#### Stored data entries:
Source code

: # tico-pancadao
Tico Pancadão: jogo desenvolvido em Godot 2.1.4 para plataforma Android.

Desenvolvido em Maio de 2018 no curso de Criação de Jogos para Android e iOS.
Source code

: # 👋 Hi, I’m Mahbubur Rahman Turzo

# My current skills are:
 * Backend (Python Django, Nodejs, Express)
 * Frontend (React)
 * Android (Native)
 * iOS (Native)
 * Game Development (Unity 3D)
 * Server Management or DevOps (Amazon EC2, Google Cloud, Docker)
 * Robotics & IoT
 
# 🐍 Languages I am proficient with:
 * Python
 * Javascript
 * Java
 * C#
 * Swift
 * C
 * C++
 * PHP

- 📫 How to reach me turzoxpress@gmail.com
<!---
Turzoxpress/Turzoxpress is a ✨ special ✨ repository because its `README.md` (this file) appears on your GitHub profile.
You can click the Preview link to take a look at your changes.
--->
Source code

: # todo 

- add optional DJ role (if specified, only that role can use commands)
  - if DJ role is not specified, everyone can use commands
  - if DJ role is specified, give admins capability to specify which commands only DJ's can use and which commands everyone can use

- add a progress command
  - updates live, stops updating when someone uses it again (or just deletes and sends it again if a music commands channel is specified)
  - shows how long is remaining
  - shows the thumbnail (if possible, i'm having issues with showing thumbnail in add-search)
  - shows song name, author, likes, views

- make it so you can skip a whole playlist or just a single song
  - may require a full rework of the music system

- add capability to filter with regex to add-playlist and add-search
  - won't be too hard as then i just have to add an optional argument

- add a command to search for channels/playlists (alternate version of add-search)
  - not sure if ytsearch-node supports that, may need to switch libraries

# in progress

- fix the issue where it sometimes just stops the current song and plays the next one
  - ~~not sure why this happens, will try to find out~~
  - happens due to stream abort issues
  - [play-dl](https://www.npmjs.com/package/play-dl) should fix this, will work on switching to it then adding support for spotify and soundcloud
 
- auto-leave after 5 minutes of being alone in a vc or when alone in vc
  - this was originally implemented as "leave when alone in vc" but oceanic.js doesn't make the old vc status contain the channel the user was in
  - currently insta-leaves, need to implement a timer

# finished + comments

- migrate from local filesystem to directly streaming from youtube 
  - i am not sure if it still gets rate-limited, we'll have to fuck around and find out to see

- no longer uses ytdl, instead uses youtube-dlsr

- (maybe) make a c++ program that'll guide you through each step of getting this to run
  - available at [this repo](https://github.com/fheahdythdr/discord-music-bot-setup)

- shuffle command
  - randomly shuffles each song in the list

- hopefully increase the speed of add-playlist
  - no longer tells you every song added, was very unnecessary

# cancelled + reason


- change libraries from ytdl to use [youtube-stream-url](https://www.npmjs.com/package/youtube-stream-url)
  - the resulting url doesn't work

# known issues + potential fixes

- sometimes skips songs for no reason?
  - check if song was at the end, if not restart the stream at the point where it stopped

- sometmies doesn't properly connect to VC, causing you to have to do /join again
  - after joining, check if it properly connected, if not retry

#### Exercise requirements:
Write out every line in the data that holds the string "sometimes".

#### Task output:
- fix the issue where it sometimes just stops the current song and plays the next one
- sometimes skips songs for no reason?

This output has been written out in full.